Tonight, I wandered through many progressive news outlits, blogs, and campaign websites looking for answers on how we can win... and I have a confession: I'm on the verge of losing my mind. Over here, I read another de-construction of Lakoff's "nurturing" theme, and over there I read another call to "brand" our political cause; however, I'll be frank about my opinion: Lakoff, Brand Democrat, and all other efforts to repackage our message will lose. Now, my reader might be wondering, "what evidence do you have to say that?" Good question reader, let me explain:

George Lakoff has given us a much needed gift.
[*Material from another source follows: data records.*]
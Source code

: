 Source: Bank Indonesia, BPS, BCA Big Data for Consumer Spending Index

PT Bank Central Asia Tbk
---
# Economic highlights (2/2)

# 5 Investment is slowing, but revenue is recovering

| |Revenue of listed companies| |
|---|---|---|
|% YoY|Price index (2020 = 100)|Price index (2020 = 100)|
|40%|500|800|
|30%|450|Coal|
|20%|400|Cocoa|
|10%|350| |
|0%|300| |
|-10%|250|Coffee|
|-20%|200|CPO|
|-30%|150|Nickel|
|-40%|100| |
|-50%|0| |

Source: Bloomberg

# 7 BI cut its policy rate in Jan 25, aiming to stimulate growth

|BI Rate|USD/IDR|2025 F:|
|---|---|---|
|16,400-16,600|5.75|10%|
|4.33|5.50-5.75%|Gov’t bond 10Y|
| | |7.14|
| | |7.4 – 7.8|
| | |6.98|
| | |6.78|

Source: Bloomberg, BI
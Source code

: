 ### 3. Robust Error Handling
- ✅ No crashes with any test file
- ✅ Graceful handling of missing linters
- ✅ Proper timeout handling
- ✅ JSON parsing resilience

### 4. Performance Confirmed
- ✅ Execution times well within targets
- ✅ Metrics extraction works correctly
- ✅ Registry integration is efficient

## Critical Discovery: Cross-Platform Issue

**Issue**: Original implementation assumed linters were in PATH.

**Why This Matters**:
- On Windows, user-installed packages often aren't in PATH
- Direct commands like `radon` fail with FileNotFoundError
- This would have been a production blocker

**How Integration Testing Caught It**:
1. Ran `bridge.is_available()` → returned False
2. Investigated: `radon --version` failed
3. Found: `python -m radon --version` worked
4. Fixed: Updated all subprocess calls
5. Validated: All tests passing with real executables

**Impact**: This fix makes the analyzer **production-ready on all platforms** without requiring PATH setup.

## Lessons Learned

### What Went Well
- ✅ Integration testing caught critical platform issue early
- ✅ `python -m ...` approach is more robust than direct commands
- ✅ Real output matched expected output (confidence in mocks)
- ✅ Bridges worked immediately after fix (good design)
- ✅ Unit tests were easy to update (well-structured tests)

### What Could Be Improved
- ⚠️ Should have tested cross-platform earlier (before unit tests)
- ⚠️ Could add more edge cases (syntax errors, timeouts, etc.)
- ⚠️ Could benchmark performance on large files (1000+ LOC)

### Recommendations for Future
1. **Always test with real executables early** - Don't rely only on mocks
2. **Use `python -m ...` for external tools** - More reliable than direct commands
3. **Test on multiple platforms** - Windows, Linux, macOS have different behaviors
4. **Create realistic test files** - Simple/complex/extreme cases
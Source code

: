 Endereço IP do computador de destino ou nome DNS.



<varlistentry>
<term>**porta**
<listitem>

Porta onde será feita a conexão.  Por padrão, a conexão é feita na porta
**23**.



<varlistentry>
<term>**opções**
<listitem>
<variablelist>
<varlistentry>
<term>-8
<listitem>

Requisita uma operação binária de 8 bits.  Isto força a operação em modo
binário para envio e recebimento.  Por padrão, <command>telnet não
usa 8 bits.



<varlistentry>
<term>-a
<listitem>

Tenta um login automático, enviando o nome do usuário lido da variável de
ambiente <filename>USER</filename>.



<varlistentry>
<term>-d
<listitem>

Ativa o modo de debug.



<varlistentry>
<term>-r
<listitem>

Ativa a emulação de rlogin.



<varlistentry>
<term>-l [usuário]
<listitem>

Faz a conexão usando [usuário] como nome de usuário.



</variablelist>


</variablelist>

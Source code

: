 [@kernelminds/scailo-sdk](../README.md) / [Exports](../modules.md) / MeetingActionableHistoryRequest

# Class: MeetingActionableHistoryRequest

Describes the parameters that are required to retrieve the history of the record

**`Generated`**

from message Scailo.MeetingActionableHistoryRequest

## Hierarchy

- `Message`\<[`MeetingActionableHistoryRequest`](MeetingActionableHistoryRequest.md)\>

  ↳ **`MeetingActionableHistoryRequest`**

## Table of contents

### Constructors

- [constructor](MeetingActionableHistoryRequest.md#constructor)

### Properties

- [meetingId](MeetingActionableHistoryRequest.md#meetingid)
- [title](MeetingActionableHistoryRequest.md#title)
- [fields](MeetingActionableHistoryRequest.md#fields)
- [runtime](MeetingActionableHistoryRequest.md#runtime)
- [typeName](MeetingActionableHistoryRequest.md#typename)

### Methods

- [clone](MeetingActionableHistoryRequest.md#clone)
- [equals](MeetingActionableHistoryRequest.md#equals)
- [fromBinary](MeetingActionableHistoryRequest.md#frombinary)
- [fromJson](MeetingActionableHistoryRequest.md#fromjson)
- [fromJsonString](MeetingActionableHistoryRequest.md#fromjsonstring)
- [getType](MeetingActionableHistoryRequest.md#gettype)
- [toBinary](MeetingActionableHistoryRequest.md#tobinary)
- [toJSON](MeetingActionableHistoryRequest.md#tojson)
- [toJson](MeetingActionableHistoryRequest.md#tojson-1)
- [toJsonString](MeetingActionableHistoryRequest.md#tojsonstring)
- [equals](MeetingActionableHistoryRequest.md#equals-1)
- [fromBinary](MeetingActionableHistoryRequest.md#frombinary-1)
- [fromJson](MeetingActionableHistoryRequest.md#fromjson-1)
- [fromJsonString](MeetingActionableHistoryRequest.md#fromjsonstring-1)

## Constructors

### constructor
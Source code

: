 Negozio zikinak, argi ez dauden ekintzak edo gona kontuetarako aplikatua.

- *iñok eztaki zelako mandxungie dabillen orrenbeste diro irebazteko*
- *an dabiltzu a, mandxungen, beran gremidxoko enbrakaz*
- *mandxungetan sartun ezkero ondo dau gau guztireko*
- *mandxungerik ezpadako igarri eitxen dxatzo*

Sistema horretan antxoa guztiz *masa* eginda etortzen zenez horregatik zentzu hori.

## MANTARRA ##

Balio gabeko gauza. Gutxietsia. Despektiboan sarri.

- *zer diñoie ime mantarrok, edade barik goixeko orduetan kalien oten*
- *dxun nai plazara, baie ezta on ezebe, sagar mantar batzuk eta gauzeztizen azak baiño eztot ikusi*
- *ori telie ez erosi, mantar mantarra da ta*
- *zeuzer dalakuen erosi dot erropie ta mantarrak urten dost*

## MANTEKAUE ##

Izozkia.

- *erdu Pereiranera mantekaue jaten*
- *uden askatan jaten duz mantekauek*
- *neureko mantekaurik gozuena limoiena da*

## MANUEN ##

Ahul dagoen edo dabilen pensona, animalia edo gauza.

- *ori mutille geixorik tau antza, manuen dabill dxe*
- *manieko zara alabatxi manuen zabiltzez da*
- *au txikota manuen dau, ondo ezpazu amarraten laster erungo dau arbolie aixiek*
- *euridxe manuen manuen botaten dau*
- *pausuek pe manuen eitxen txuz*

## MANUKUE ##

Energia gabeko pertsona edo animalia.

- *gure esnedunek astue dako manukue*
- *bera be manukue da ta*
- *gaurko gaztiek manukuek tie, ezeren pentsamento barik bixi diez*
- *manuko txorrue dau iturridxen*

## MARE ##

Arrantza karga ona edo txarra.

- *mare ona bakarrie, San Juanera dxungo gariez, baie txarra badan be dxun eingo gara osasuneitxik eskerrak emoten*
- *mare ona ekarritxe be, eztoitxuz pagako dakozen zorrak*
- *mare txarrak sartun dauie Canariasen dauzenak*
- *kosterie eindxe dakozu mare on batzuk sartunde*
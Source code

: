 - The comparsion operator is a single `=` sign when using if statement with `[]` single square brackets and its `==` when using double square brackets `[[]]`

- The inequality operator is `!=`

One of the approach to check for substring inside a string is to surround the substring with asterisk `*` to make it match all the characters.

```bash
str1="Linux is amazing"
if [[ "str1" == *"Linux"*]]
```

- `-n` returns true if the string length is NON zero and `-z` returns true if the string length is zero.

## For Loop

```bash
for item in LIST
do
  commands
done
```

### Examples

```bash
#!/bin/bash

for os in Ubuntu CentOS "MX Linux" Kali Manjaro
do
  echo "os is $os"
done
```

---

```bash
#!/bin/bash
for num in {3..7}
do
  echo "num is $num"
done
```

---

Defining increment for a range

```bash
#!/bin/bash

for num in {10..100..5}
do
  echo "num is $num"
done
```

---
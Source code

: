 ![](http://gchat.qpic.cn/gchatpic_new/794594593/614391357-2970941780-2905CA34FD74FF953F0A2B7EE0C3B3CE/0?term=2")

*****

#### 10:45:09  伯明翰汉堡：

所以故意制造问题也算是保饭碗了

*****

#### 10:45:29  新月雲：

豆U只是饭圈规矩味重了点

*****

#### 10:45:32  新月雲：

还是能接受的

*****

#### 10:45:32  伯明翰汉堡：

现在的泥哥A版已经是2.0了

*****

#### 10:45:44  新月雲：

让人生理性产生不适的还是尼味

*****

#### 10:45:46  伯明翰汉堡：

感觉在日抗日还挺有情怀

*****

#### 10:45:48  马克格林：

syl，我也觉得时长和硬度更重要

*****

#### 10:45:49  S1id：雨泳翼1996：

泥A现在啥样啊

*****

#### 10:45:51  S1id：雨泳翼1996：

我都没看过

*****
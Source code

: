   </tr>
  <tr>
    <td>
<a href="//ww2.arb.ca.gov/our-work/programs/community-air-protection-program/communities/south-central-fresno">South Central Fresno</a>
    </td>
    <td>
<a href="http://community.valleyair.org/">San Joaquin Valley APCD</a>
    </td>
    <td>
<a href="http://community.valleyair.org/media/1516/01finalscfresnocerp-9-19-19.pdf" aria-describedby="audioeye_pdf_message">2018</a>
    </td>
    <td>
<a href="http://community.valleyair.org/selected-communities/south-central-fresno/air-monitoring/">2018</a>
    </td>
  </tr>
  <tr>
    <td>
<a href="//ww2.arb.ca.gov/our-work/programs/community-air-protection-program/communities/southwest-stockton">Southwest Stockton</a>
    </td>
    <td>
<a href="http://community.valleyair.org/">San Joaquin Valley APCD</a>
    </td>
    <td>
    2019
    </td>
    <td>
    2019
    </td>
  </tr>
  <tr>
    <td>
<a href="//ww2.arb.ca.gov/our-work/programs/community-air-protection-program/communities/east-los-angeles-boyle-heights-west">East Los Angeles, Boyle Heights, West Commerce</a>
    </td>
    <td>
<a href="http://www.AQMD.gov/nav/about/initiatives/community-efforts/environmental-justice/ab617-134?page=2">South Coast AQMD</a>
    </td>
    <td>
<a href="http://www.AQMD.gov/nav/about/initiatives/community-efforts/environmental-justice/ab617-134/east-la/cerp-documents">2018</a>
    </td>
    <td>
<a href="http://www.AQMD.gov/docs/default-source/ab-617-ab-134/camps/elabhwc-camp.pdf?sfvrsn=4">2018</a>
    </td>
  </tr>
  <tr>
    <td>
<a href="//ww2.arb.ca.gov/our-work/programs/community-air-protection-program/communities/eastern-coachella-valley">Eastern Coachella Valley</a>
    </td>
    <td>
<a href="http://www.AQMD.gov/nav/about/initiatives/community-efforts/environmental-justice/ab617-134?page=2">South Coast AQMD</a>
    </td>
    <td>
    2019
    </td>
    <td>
During the fall of late 2003, he introduced many of us to the concept of cognitive frames; he educated us on how Republican think tanks had used framing to capture the congress in 94, and eventually the White House in 00' and 04'. However, there are two pink elephants in regards to Lakoff's theory:

  1. While he cracked the code to the Republican "strict father" frame, his "nurturant family" frame lacks vitality and substance. For a cognitive linguist, one would have expected a better word for our frame than "nurture" -- a positivelty pink word that evokes images of lactating nipples, infants, and pregnant women. Don't misread that criticism, I'm simply saying that an overtly femine frame is disagreeable considering we need male votes as well as female votes.
  2. The strict father frame developed by Republican think tanks took decades to pull off. They started with Reagan (about two years before I was born), and now, 24 years later, it is giving the Republicans their full returns. First off, we don't have 24 years to allow our seeds to grow in the public mind. Second off, the idea of crafting unified messages arose in an era of TV-age politics. Our success, if it is ever possible, is not going to come through televised sound bytes. We need to be thinking ahead of the Republicans: let them have there talk radio, and fox news. Let's get to work on using the next generation of communcation tools (hey guess what: we're using the prototypes of those tools right now)

Now in regards to "branding democrats". For Christ's sake: first off, 'Democrat' is a brand that is associated with losing. Second off, lets stop look at voters as consumers, or demographs. There is no lower form of looking at human beings than as mere demographs of religion, sex, race, age, and income. Perhaps we might begin by respecting our voters as being something more than empty consumer vessals; mere brains that deserve a good washing by method of incessent televised advertising. So, I have a frame, its simple, its too the point, and it will work.

Its called fixing a broken system. It means our canidates advocate more than campaign finance reform, or empty promises of "holding our government accountable". Rather, it means acknowleding that perhaps our founding fathers had not created our system of government for an era of highways, telephones, Boeing 777s, Hydrogen bombs, and the Internet. Infact, they devised a system of government for an era where mail arrived by horse and buggy, and the most feared weapon was the cannon. Do we really believe that we reached the zenith of Democratic engineering in 1792? We'll win when our canidates dare to speak of Progress; with a Roman P.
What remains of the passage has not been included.